Les Grâces même et la troupe des Ris,
Quoiqu’ils soient tous citoyens de Paris,
Et qu’en ces lieux ils se plaisent à vivre,
Jusqu’en province ont bien voulu vous suivre.

Ayez donc la bonté de m’envoyer, madame, signée de votre main, la permission de venir vous voir. Je n’écris point à M. de Mimeure, parce que je compte que c’est lui écrire en vous écrivant. Permettez-moi seulement, madame, de l’assurer de mon respect et de l’envie extrême que j’ai de le voir.



22. — À M. L’ABBÉ DE CHAULIEU.
De Sully, 20 juin 1716.

Monsieur, vous avez beau vous défendre d’être mon maître, vous le serez, quoi que vous en disiez. Je sens trop le besoin que j’ai de vos conseils ; d’ailleurs les maîtres ont toujours aimé leurs disciples, et ce n’est pas là une des moindres raisons qui m’engagent à être le vôtre. Je sens qu’on ne peut guère réussir dans les grands ouvrages sans un peu de conseils et beaucoup de docilité. Je me souviens bien des critiques que monsieur le grand-prieur[1], et vous, me fîtes dans un certain souper chez M. l’abbé de Bussy. Ce souper-là fit beaucoup de bien à ma tragédie, et je crois qu’il me suffirait pour faire un bon ouvrage de boire quatre ou cinq fois avec vous. Socrate donnait ses leçons au lit, et vous les donnez à table : cela fait que vos leçons sont sans doute plus gaies que les siennes.

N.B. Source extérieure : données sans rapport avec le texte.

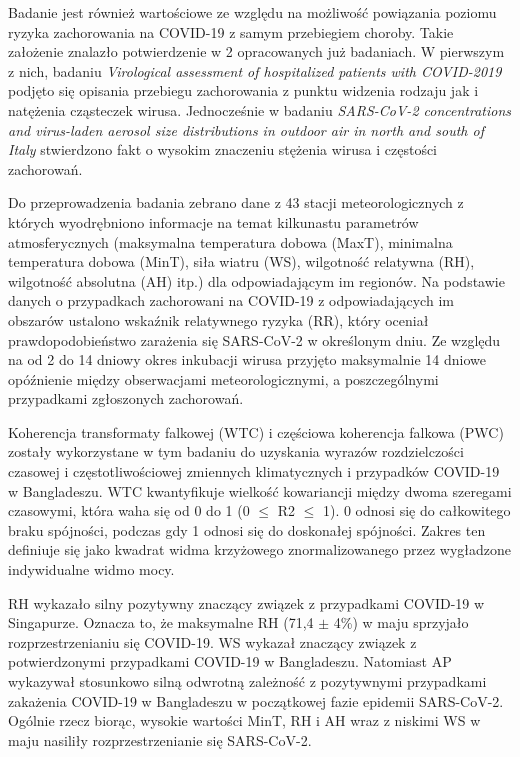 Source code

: \documentclass[polish, twoside, 12pt, a4paper]{article}
\theoremstyle{definition}
\theoremstyle{plain}
\theoremstyle{remark}
\begin{document}
Badanie jest również wartościowe ze względu na możliwość powiązania poziomu ryzyka zachorowania na COVID-19 z samym przebiegiem choroby. Takie założenie znalazło potwierdzenie w 2 opracowanych już badaniach. W pierwszym z nich,  badaniu \emph{Virological assessment of hospitalized patients with COVID-2019} podjęto się opisania przebiegu zachorowania z punktu widzenia rodzaju jak i natężenia cząsteczek wirusa.\cite{wolfel2020} Jednocześnie w badaniu \emph{SARS-CoV-2 concentrations and virus-laden aerosol size distributions in outdoor air in north and south of Italy} stwierdzono fakt o wysokim znaczeniu stężenia wirusa i częstości zachorowań. \cite{chirizzi2020}

Do przeprowadzenia badania zebrano dane z 43 stacji meteorologicznych z których wyodrębniono informacje na temat kilkunastu parametrów atmosferycznych (maksymalna temperatura dobowa (MaxT), minimalna temperatura dobowa (MinT), siła wiatru (WS), wilgotność relatywna (RH), wilgotność absolutna (AH) itp.) dla odpowiadającym im regionów. Na podstawie danych o przypadkach zachorowani na COVID-19 z odpowiadających im obszarów ustalono wskaźnik relatywnego ryzyka (RR), który oceniał prawdopodobieństwo zarażenia się SARS-CoV-2 w określonym dniu. Ze względu na od 2 do 14 dniowy okres inkubacji wirusa przyjęto maksymalnie 14 dniowe opóźnienie między obserwacjami meteorologicznymi, a poszczególnymi przypadkami zgłoszonych zachorowań.

Koherencja transformaty falkowej (WTC) i częściowa koherencja falkowa (PWC) zostały wykorzystane w tym badaniu do uzyskania wyrazów rozdzielczości czasowej i częstotliwościowej zmiennych klimatycznych i przypadków COVID-19 w Bangladeszu. WTC kwantyfikuje wielkość kowariancji między dwoma szeregami czasowymi, która waha się od 0 do 1 (0 $\leq$ R2 $\leq$ 1). 0 odnosi się do całkowitego braku spójności, podczas gdy 1 odnosi się do doskonałej spójności. Zakres ten definiuje się jako kwadrat widma krzyżowego znormalizowanego przez wygładzone indywidualne widmo mocy. 

RH wykazało silny pozytywny znaczący związek z przypadkami COVID-19 w Singapurze. Oznacza to, że maksymalne RH (71,4 $\pm$ 4\%) w maju sprzyjało rozprzestrzenianiu się COVID-19. WS wykazał znaczący związek z potwierdzonymi przypadkami COVID-19 w Bangladeszu. Natomiast AP wykazywał stosunkowo silną odwrotną zależność z pozytywnymi przypadkami zakażenia COVID-19 w Bangladeszu w początkowej fazie epidemii SARS-CoV-2. Ogólnie rzecz biorąc, wysokie wartości MinT, RH i AH wraz z niskimi WS w maju nasiliły rozprzestrzenianie się SARS-CoV-2.
\end{document}
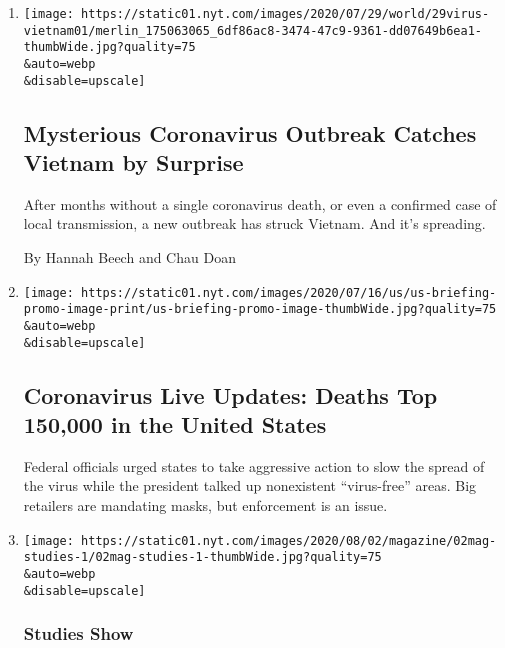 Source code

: \begin{enumerate}
\def\labelenumi{\arabic{enumi}.}
\item
  \href{/2020/07/29/world/asia/coronavirus-vietnam.html}{}

  \texttt{[image: https://static01.nyt.com/images/2020/07/29/world/29virus-vietnam01/merlin\_175063065\_6df86ac8-3474-47c9-9361-dd07649b6ea1-thumbWide.jpg?quality=75\\\&auto=webp\\\&disable=upscale]}

  \hypertarget{mysterious-coronavirus-outbreak-catches-vietnam-by-surprise}{%
  \subsection{Mysterious Coronavirus Outbreak Catches Vietnam by
  Surprise}\label{mysterious-coronavirus-outbreak-catches-vietnam-by-surprise}}

  After months without a single coronavirus death, or even a confirmed
  case of local transmission, a new outbreak has struck Vietnam. And
  it's spreading.

  By Hannah Beech and Chau Doan
\item
  \href{/2020/07/29/world/coronavirus-covid-19.html}{}

  \texttt{[image: https://static01.nyt.com/images/2020/07/16/us/us-briefing-promo-image-print/us-briefing-promo-image-thumbWide.jpg?quality=75\\\&auto=webp\\\&disable=upscale]}

  \hypertarget{coronavirus-live-updates-deaths-top-150000-in-the-united-states}{%
  \subsection{Coronavirus Live Updates: Deaths Top 150,000 in the United
  States}\label{coronavirus-live-updates-deaths-top-150000-in-the-united-states}}

  Federal officials urged states to take aggressive action to slow the
  spread of the virus while the president talked up nonexistent
  ``virus-free'' areas. Big retailers are mandating masks, but
  enforcement is an issue.
\item
  \href{/2020/07/29/magazine/schools-reopening-covid.html}{}

  \texttt{[image: https://static01.nyt.com/images/2020/08/02/magazine/02mag-studies-1/02mag-studies-1-thumbWide.jpg?quality=75\\\&auto=webp\\\&disable=upscale]}

  \hypertarget{studies-show}{%
  \subsubsection{Studies Show}\label{studies-show}}


\end{enumerate}

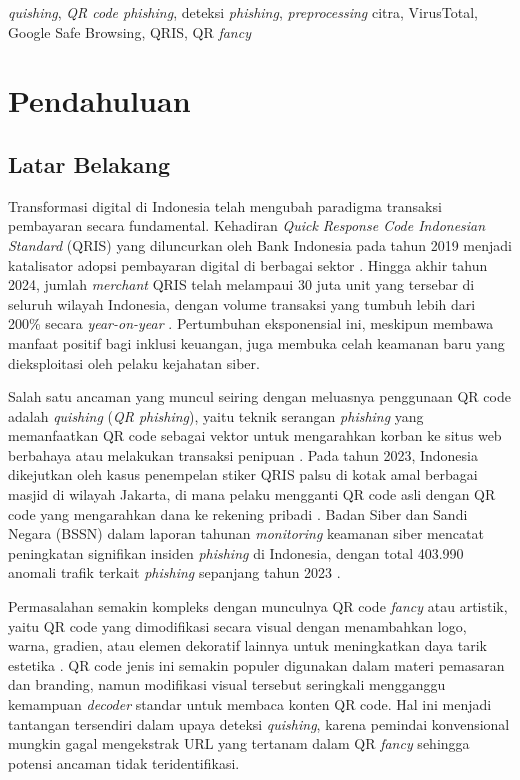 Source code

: \documentclass[conference]{IEEEtran}
\begin{document}
\begin{IEEEkeywords}
\textit{quishing}, \textit{QR code phishing}, deteksi \textit{phishing}, \textit{preprocessing} citra, VirusTotal, Google Safe Browsing, QRIS, QR \textit{fancy}
\end{IEEEkeywords}

\section{Pendahuluan}

\subsection{Latar Belakang}

Transformasi digital di Indonesia telah mengubah paradigma transaksi pembayaran secara fundamental. Kehadiran \textit{Quick Response Code Indonesian Standard} (QRIS) yang diluncurkan oleh Bank Indonesia pada tahun 2019 menjadi katalisator adopsi pembayaran digital di berbagai sektor \cite{bi_qris_2019}. Hingga akhir tahun 2024, jumlah \textit{merchant} QRIS telah melampaui 30 juta unit yang tersebar di seluruh wilayah Indonesia, dengan volume transaksi yang tumbuh lebih dari 200\% secara \textit{year-on-year} \cite{bi_statistics_2024}. Pertumbuhan eksponensial ini, meskipun membawa manfaat positif bagi inklusi keuangan, juga membuka celah keamanan baru yang dieksploitasi oleh pelaku kejahatan siber.

Salah satu ancaman yang muncul seiring dengan meluasnya penggunaan QR code adalah \textit{quishing} (\textit{QR phishing}), yaitu teknik serangan \textit{phishing} yang memanfaatkan QR code sebagai vektor untuk mengarahkan korban ke situs web berbahaya atau melakukan transaksi penipuan \cite{sharevski_qr_2022}. Pada tahun 2023, Indonesia dikejutkan oleh kasus penempelan stiker QRIS palsu di kotak amal berbagai masjid di wilayah Jakarta, di mana pelaku mengganti QR code asli dengan QR code yang mengarahkan dana ke rekening pribadi \cite{kompas_qris_2023}. Badan Siber dan Sandi Negara (BSSN) dalam laporan tahunan \textit{monitoring} keamanan siber mencatat peningkatan signifikan insiden \textit{phishing} di Indonesia, dengan total 403.990 anomali trafik terkait \textit{phishing} sepanjang tahun 2023 \cite{bssn_annual_2023}.

Permasalahan semakin kompleks dengan munculnya QR code \textit{fancy} atau artistik, yaitu QR code yang dimodifikasi secara visual dengan menambahkan logo, warna, gradien, atau elemen dekoratif lainnya untuk meningkatkan daya tarik estetika \cite{garateguy_qr_2014}. QR code jenis ini semakin populer digunakan dalam materi pemasaran dan branding, namun modifikasi visual tersebut seringkali mengganggu kemampuan \textit{decoder} standar untuk membaca konten QR code. Hal ini menjadi tantangan tersendiri dalam upaya deteksi \textit{quishing}, karena pemindai konvensional mungkin gagal mengekstrak URL yang tertanam dalam QR \textit{fancy} sehingga potensi ancaman tidak teridentifikasi.
\end{document}

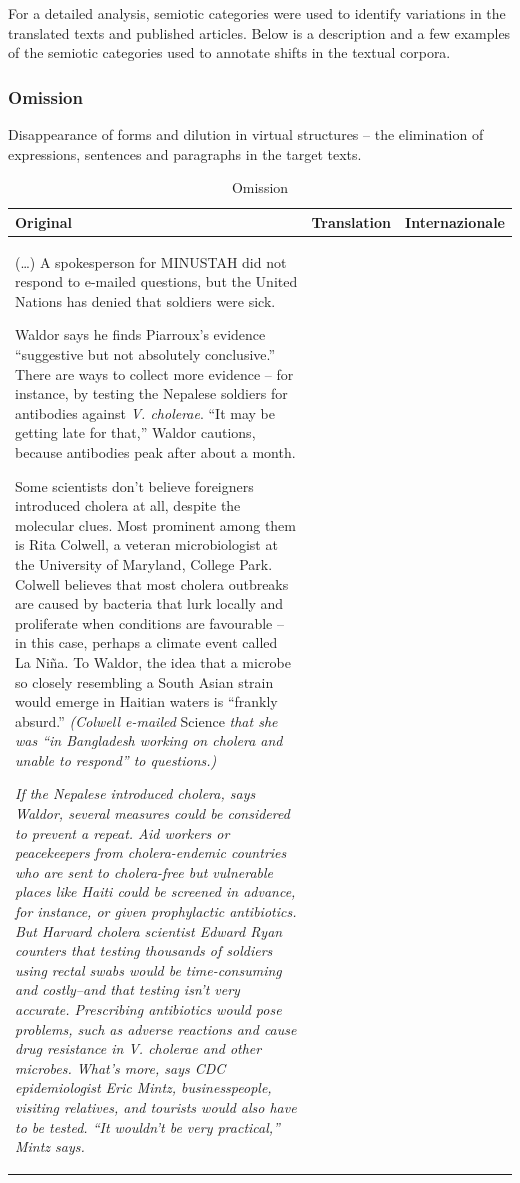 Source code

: \documentclass[output=paper]{LSP/langsci}
\begin{document}
For a detailed analysis, semiotic categories \citep[200--202]{Fontanille2006, Fontanille1998} were used to identify variations in the translated texts and published articles. Below is a description and a few examples of the semiotic categories used to annotate shifts in the textual corpora.

\subsubsection{Omission}

Disappearance of forms and dilution in virtual structures -- the elimination of expressions, sentences and paragraphs in the target texts. 

\begin{table} 
 \scriptsize
 \caption{Omission}
 \label{troqe-marchan:tab:1}
\begin{tabularx}{\textwidth}{Q  p{5cm} p{3cm}}
\lsptoprule
 Original &  Translation & Internazionale \\
 \midrule
 (\ldots ) A spokesperson for MINUSTAH did not respond to e-mailed questions, but the United Nations has denied that soldiers were sick.

 Waldor says he finds Piarroux's evidence ``suggestive but not absolutely conclusive.'' There are ways to collect more evidence -- for instance, by testing the Nepalese soldiers for antibodies against \textit{V. cholerae}. ``It may be getting late for that,'' Waldor cautions, because antibodies peak after about a month.

 Some scientists don't believe foreigners introduced cholera at all, despite the molecular clues. Most prominent among them is Rita Colwell, a veteran microbiologist at the University of Maryland, College Park. Colwell believes that most cholera outbreaks are caused by bacteria that lurk locally and proliferate when conditions are favourable -- in this case, perhaps a climate event called La Niña. To Waldor, the idea that a microbe so closely resembling a South Asian strain would emerge in Haitian waters is ``frankly absurd.'' \textit{(Colwell e-mailed} Science \textit{that she was ``in Bangladesh working on cholera and unable to respond'' to questions.)}

{\itshape If the Nepalese introduced cholera, says Waldor, several measures could be considered to prevent a repeat. Aid workers or peacekeepers from cholera-endemic countries who are sent to cholera-free but vulnerable places like Haiti could be screened in advance, for instance, or given prophylactic antibiotics.
But Harvard cholera scientist Edward Ryan counters that testing thousands of soldiers using rectal swabs would be time-consuming and costly--and that testing isn't very accurate. Prescribing antibiotics would pose problems, such as adverse reactions and cause drug resistance in V. cholerae and other microbes. What's more, says CDC epidemiologist Eric Mintz, businesspeople, visiting relatives, and tourists would also have to be tested. ``It wouldn't be very practical,'' Mintz says.}


\end{tabularx}
\end{table}
\end{document}
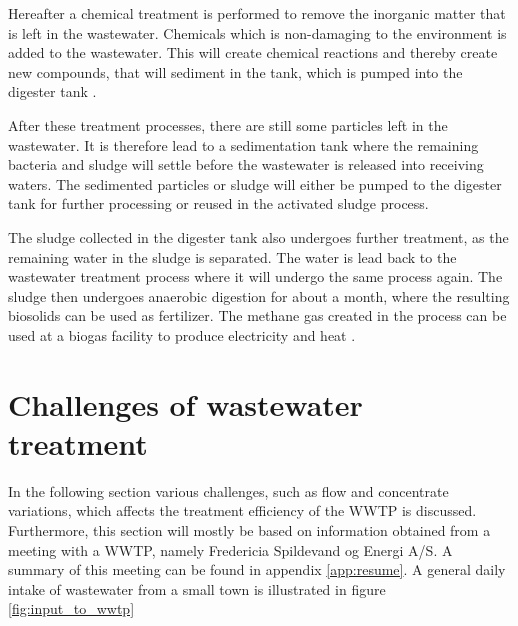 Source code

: Hereafter a chemical treatment is performed to remove the inorganic matter that is left in the wastewater. Chemicals which is non-damaging to the environment is added to the wastewater.
This will create chemical reactions and thereby create new compounds, that will sediment in the tank, which is pumped into the digester tank \cite{youtube_wastewater}.  

After these treatment processes, there are still some particles left in the wastewater. It is therefore lead to a sedimentation tank where the remaining bacteria and sludge will settle before the wastewater is released into receiving waters. The sedimented particles or sludge will either be pumped to the digester tank for further processing or reused in the activated sludge process.


The sludge collected in the digester tank also undergoes further treatment, as the remaining water in the sludge is separated. The water is lead back to the wastewater treatment process where it will undergo the same process again. The sludge then undergoes anaerobic digestion for about a month, where the resulting biosolids can be used as fertilizer. The methane gas created in the process can be used at a biogas facility to produce electricity and heat \cite{wwtp_ekstra}.


\section{Challenges of wastewater treatment}\label{sec:WWTP_challenges}
In the following section various challenges, such as flow and concentrate variations, which affects the treatment efficiency of the WWTP is discussed. 
Furthermore, this section will mostly be based on information obtained from a meeting with a WWTP, namely Fredericia Spildevand og Energi A/S. A summary of this meeting can be found in appendix \ref{app:resume}.
A general daily intake of wastewater from a small town is illustrated in figure \ref{fig:input_to_wwtp}  

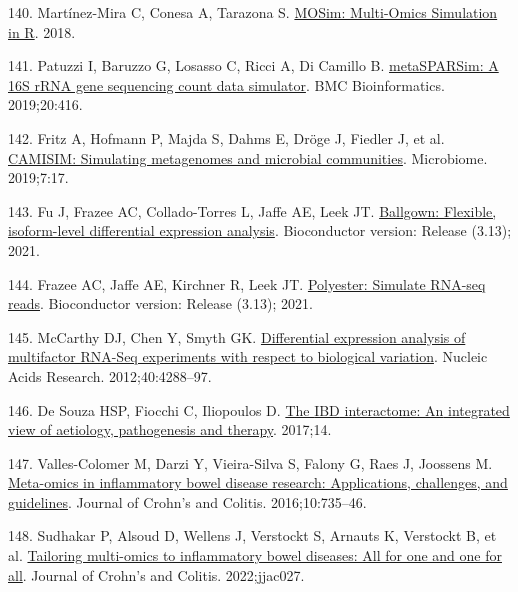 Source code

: \documentclass[
  12pt,
  a4paper,
  twoside,
  openright]{book}
\newlength{\cslhangindent}
\newlength{\cslentryspacingunit} %
\newenvironment{CSLReferences}[2] %
 {%
  \setlength{\parindent}{0pt}
  \ifodd #1
  \let\oldpar\par
  \def\par{\hangindent=\cslhangindent\oldpar}
  \fi
  \setlength{\parskip}{#2\cslentryspacingunit}
 }%
 {}
\begin{document}
\begin{CSLReferences}{0}{0}
\leavevmode{}%
140. Martínez-Mira C, Conesa A, Tarazona S. \href{https://doi.org/10.1101/421834}{MOSim: Multi-Omics Simulation in R}. 2018.

\leavevmode{}%
141. Patuzzi I, Baruzzo G, Losasso C, Ricci A, Di Camillo B. \href{https://doi.org/10.1186/s12859-019-2882-6}{metaSPARSim: A 16S rRNA gene sequencing count data simulator}. BMC Bioinformatics. 2019;20:416.

\leavevmode{}%
142. Fritz A, Hofmann P, Majda S, Dahms E, Dröge J, Fiedler J, et al. \href{https://doi.org/10.1186/s40168-019-0633-6}{CAMISIM: Simulating metagenomes and microbial communities}. Microbiome. 2019;7:17.

\leavevmode{}%
143. Fu J, Frazee AC, Collado-Torres L, Jaffe AE, Leek JT. \href{https://doi.org/10.18129/B9.bioc.ballgown}{Ballgown: Flexible, isoform-level differential expression analysis}. Bioconductor version: Release (3.13); 2021.

\leavevmode{}%
144. Frazee AC, Jaffe AE, Kirchner R, Leek JT. \href{https://doi.org/10.18129/B9.bioc.polyester}{Polyester: Simulate RNA-seq reads}. Bioconductor version: Release (3.13); 2021.

\leavevmode{}%
145. McCarthy DJ, Chen Y, Smyth GK. \href{https://doi.org/10.1093/nar/gks042}{Differential expression analysis of multifactor RNA-Seq experiments with respect to biological variation}. Nucleic Acids Research. 2012;40:4288--97.

\leavevmode{}%
146. De Souza HSP, Fiocchi C, Iliopoulos D. \href{https://doi.org/10.1038/nrgastro.2017.110}{The {IBD} interactome: {An} integrated view of aetiology, pathogenesis and therapy}. 2017;14.

\leavevmode{}%
147. Valles-Colomer M, Darzi Y, Vieira-Silva S, Falony G, Raes J, Joossens M. \href{https://doi.org/10.1093/ecco-jcc/jjw024}{Meta-omics in inflammatory bowel disease research: Applications, challenges, and guidelines}. Journal of Crohn's and Colitis. 2016;10:735--46.

\leavevmode{}%
148. Sudhakar P, Alsoud D, Wellens J, Verstockt S, Arnauts K, Verstockt B, et al. \href{https://doi.org/10.1093/ecco-jcc/jjac027}{Tailoring multi-omics to inflammatory bowel diseases: All for one and one for all}. Journal of Crohn's and Colitis. 2022;jjac027.


\end{CSLReferences}
\end{document}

Je vous remercie infiniment de celles que vous m’avez données sur mon épître à M. le Régent ; et quoique vous me conseilliez de louer, je ne laisserai pas de vous obéir.

Malgré le penchant de mon cœur,
À vos conseils je m’abandonne.
Quoi ! je vais devenir flatteur !
Et c’est Chaulieu qui me l’ordonne !

Je ne puis vous en dire davantage, car cela me saisit. Je suis, avec une reconnaissance infinie, etc.

  1. Le grand-prieur était Philippe de Vendôme, mort le 24 janvier 1727, frère de Louis-Joseph, duc de Vendôme. — L’abbé de Bussy fut plus tard évêque de Luçon. Voyez l’année 1719. (Cl.)